* [TASK PROMPT] Every line with the string "proteção" must be copied from the entries below.

--- DATA RECORDS ---

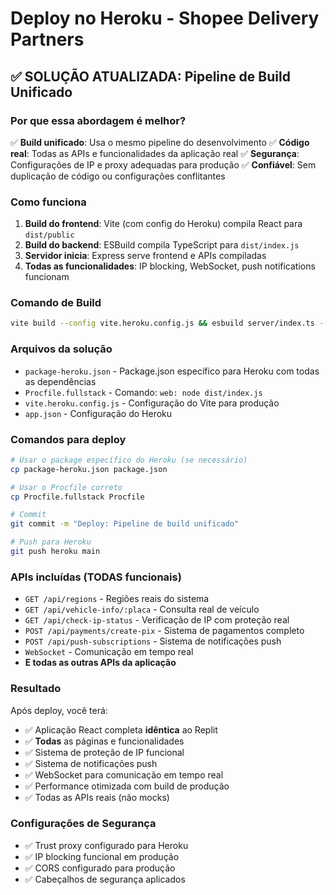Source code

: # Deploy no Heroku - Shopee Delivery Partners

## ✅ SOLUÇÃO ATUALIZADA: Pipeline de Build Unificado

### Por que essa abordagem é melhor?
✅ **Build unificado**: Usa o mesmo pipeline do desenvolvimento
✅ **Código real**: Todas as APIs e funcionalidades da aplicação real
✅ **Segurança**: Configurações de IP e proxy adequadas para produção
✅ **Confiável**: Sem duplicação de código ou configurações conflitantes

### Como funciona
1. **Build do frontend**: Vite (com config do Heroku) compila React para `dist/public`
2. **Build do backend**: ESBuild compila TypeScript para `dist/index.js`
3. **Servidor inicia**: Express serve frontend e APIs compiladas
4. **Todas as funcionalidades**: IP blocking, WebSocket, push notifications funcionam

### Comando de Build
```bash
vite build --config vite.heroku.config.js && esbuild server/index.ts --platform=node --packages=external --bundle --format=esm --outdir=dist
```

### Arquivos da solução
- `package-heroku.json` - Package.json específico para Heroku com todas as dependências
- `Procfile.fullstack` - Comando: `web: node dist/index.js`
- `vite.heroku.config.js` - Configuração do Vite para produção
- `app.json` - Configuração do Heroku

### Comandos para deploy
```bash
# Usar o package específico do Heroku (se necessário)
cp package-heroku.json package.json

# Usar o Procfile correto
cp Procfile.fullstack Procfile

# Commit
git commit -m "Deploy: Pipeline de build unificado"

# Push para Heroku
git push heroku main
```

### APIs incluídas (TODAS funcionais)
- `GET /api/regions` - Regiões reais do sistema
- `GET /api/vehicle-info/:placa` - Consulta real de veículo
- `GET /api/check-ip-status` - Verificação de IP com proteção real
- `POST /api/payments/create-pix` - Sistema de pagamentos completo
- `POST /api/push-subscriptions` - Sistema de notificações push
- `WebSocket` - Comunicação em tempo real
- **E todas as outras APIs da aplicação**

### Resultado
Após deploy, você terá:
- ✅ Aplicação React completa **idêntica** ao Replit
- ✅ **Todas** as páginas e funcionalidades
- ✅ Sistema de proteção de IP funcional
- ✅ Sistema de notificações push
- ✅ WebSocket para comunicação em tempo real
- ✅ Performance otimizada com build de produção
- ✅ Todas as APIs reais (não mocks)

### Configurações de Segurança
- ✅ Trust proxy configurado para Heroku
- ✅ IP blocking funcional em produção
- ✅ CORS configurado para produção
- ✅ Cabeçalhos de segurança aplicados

---

* [TASK ANSWER]
- `GET /api/check-ip-status` - Verificação de IP com proteção real
- ✅ Sistema de proteção de IP funcional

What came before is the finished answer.